Pese a lo mucho que las mujeres han ido conquistado en el espacio público, no sin luchas ni resistencias, todavía hoy el poder sigue siendo mayoritariamente una cuestión de hombres. Los poderes políticos, y no digamos los económicos o tecnológicos, siguen respondiendo a una lógica masculina y masculinizada, que se reproduce a través de redes no siempre visibles mediante las cuales siempre nosotros nos mantenemos en una posición de privilegio. De ahí las dificultades de las mujeres para entrar en esos “clubs” exclusivos y excluyentes, formales en muchos casos, informales en otros, y que tienen una larga tradición de forja de la virilidad y de administración del prestigio y la autoridad en las sociedades modernas.

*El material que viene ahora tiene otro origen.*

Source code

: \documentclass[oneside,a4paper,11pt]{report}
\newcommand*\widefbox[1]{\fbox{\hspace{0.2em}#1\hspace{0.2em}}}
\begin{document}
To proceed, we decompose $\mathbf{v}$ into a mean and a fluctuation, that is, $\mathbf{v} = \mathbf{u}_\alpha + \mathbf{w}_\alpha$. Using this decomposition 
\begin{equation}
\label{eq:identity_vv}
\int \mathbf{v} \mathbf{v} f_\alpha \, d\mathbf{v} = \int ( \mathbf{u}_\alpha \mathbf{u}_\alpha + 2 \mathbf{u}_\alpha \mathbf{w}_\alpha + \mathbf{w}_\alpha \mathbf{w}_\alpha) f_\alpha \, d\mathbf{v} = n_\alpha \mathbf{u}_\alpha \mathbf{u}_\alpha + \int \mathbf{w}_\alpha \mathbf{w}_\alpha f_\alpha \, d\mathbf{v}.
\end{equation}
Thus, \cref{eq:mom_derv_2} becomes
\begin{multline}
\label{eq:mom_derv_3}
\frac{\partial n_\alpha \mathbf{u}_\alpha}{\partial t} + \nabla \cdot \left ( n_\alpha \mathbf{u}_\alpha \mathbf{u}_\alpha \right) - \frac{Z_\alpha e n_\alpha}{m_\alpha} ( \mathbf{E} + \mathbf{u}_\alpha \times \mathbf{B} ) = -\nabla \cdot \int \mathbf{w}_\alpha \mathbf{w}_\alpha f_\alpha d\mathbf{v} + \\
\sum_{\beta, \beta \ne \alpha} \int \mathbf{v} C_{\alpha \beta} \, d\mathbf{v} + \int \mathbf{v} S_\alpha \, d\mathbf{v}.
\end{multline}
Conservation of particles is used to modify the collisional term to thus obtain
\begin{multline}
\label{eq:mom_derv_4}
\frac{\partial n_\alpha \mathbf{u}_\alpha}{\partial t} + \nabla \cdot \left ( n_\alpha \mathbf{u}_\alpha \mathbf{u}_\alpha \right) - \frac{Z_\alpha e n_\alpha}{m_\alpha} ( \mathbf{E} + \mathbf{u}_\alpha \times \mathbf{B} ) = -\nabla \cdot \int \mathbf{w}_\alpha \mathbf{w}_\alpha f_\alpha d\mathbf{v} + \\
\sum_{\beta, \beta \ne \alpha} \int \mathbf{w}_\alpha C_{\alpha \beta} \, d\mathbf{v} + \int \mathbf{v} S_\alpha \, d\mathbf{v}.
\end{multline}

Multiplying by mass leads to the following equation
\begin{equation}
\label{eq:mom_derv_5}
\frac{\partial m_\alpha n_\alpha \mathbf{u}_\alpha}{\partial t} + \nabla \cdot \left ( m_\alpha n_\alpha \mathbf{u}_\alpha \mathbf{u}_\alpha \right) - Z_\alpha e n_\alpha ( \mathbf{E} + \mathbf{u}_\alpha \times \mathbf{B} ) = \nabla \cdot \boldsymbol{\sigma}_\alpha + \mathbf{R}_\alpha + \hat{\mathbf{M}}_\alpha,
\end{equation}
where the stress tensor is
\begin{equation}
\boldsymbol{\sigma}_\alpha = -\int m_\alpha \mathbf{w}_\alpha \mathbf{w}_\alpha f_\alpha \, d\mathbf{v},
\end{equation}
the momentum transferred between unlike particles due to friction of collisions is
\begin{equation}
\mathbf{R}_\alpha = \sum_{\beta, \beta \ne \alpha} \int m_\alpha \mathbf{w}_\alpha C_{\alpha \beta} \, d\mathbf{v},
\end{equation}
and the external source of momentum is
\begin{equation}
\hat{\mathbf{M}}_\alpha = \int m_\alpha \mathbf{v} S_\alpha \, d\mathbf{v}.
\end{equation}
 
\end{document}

Todo ello lo analiza Martine Delvaux en The boys club. Por qué los hombres siguen dominando el mundo, un libro demoledor en el que argumenta cómo siguen siendo los “pactos de caballeros” los que en gran medida mueven el mundo, controlan la mayoría de los espacios públicos y sitúan a las mujeres en un lugar subalterno. Esos clubes de hombres constituyen además un espacio de reafirmación de nuestra identidad masculina, siempre en crisis y necesitada de aval, además de todo un laberinto en el que con frecuencia se amparan prácticas explotadoras de mujeres. Como bien explica Delvaux, los hombres no necesitamos un objeto común para crear comunidad alrededor de nosotros. Es la masculinidad, colocada en el centro, la que nos unifica. Una centralidad que, además, se convierte en ficticiamente universal, desde el momento en que entendemos que lo masculino representa lo humano, que nosotros seguimos siendo el centro del universo y que lo femenino no es más que lo específico y particular.
Esta construcción del género masculino como “no marcado”, es decir, como supuestamente neutral, se proyecta en esa especie de uniforme que vemos repetirse en los trajes – el azul oscuro casi negro con el que sueña Quim Gutiérrez en la película así titulada – que usan los hombres poderosos, los influyentes, aquellos cuyas manos mecen la cuna. Parte de una hermandad en la que los colores neutros y las chaquetas que son como una armadura nos vuelven prácticamente invisibles, que nos protegen frente a la intemperie y que nos permite reconocernos como equivalentes. Esa hermandad en la que conviven desde el impecable putero que interpreta Richard Gere en Pretty Woman al El lobo de Wall Street encarnado por Di Caprio.